Cuando se reabrió el Hospital Militar, en febrero de 2021, en plena pandemia, una de las máximas preocupaciones, tanto de la Junta de Andalucía, como de los sindicatos de profesionales sanitarios, era que el complejo sevillano -abandonado durante 15 años- no se convirtiera en un nuevo Isabel Zendal, el centro que abrió la Comunidad de Madrid, con apenas pacientes y médicos pese a una inversión millonaria. Sin embargo, cuatro años después, tiene cerradas todas sus UCI desde el pasado mes de abril y en las últimas semanas se ha trasladado parte de su material, de última generación, a los servicios de cuidados intensivos del Virgen del Rocío, mucho más obsoletos. Las organizaciones de trabajadores denuncian una falta de planificación en su gestión y futuro por parte del Gobierno que preside el popular Juan Manuel Moreno, mientras que desde este último hospital −del que depende el Militar- se justifica la medida en una necesaria optimización de recursos para mejorar la atención a la ciudadanía.

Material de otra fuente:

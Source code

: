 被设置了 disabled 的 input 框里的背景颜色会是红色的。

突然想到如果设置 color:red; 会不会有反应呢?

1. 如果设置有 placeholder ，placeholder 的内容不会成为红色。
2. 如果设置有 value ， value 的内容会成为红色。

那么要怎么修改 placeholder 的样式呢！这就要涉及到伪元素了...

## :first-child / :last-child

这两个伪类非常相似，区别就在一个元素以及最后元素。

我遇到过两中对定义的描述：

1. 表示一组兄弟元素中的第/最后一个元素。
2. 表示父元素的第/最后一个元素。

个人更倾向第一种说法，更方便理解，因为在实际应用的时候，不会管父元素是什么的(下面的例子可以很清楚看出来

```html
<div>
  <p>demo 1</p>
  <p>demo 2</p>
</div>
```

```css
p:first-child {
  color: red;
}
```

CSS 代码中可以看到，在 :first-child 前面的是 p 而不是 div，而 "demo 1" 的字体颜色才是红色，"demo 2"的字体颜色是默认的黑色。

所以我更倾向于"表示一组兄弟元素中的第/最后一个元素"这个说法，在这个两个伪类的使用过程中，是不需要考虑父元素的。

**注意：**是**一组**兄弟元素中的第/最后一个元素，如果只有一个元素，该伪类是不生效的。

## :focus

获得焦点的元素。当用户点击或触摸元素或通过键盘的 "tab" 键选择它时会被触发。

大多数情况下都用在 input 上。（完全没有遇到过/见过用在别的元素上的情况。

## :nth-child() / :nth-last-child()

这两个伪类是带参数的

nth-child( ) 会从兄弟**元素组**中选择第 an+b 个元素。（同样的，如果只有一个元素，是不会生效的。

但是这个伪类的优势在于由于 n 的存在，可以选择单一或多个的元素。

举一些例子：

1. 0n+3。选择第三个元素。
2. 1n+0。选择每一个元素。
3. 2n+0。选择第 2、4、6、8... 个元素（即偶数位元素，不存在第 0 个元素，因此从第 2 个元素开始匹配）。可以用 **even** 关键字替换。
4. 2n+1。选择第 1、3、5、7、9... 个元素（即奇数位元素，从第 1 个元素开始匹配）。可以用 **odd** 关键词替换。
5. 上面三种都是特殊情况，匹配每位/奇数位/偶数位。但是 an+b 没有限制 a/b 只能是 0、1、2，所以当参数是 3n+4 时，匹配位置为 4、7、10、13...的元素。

Fuentes del Virgen del Rocío confirman que se ha trasladado equipamiento de monitorización cardiovascular de la unidad 3 de la UCI del antiguo Hospital Militar −rebautizado como Muñoz Cariñanos− a la UCI del Virgen del Rocío. Los interlocutores indican que desde que terminó la pandemia no ha habido ningún paciente ingresado en esa unidad 3 y para que ese material “no quede en desuso allí por más tiempo” se ha decidido transferirlo. En el caso de que fuera necesario, regresaría a sus boxes originales, aseguran.